**Prompt:** Pictures should be excluded; otherwise, copy every entry exactly.

**Exercise material:**
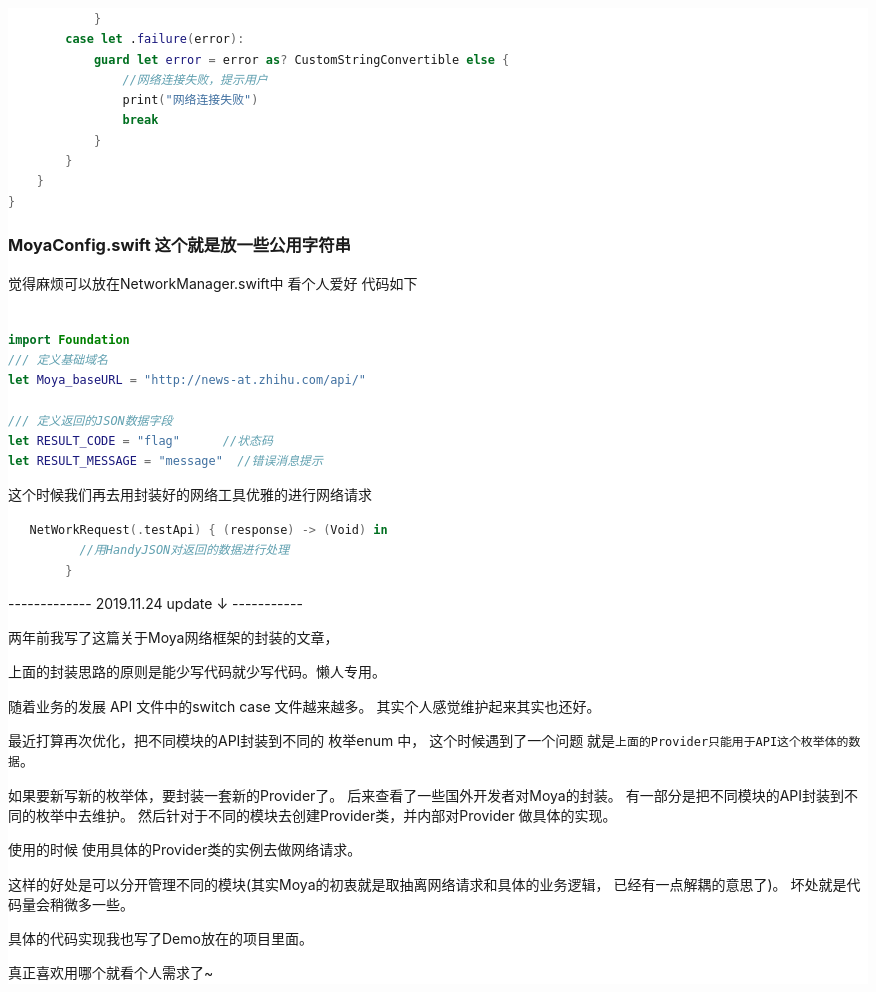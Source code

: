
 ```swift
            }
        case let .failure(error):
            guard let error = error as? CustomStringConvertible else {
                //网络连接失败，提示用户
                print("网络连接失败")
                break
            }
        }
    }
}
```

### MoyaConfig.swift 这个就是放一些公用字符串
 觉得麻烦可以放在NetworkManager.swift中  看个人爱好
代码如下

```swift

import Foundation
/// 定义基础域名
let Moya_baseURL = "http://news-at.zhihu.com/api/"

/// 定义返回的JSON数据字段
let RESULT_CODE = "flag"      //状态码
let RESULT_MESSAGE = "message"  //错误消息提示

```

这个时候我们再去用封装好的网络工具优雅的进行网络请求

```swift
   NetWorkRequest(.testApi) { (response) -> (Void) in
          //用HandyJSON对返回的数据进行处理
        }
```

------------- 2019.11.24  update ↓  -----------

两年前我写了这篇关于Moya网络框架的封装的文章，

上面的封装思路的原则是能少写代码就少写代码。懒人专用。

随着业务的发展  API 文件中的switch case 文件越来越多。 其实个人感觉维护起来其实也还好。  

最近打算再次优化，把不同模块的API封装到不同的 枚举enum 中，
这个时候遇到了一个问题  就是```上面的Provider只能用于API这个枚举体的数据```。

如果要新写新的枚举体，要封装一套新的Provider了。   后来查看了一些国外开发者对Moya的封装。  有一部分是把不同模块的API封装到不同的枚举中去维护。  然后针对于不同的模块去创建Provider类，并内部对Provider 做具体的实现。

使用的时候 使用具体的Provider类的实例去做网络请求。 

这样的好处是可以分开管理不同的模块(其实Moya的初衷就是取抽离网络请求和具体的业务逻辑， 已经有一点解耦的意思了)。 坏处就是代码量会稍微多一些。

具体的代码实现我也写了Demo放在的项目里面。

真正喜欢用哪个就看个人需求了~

**Result for this exercise:**
Source code

:
 ```swift
            }
        case let .failure(error):
            guard let error = error as? CustomStringConvertible else {
                //网络连接失败，提示用户
                print("网络连接失败")
                break
            }
        }
    }
}
```

### MoyaConfig.swift 这个就是放一些公用字符串
 觉得麻烦可以放在NetworkManager.swift中  看个人爱好
代码如下

```swift

import Foundation
/// 定义基础域名
let Moya_baseURL = "http://news-at.zhihu.com/api/"

/// 定义返回的JSON数据字段
let RESULT_CODE = "flag"      //状态码
let RESULT_MESSAGE = "message"  //错误消息提示

```

这个时候我们再去用封装好的网络工具优雅的进行网络请求

```swift
   NetWorkRequest(.testApi) { (response) -> (Void) in
          //用HandyJSON对返回的数据进行处理
        }
```

------------- 2019.11.24  update ↓  -----------

两年前我写了这篇关于Moya网络框架的封装的文章，

上面的封装思路的原则是能少写代码就少写代码。懒人专用。

随着业务的发展  API 文件中的switch case 文件越来越多。 其实个人感觉维护起来其实也还好。  

最近打算再次优化，把不同模块的API封装到不同的 枚举enum 中，
这个时候遇到了一个问题  就是```上面的Provider只能用于API这个枚举体的数据```。

如果要新写新的枚举体，要封装一套新的Provider了。   后来查看了一些国外开发者对Moya的封装。  有一部分是把不同模块的API封装到不同的枚举中去维护。  然后针对于不同的模块去创建Provider类，并内部对Provider 做具体的实现。

使用的时候 使用具体的Provider类的实例去做网络请求。 

这样的好处是可以分开管理不同的模块(其实Moya的初衷就是取抽离网络请求和具体的业务逻辑， 已经有一点解耦的意思了)。 坏处就是代码量会稍微多一些。

具体的代码实现我也写了Demo放在的项目里面。

真正喜欢用哪个就看个人需求了~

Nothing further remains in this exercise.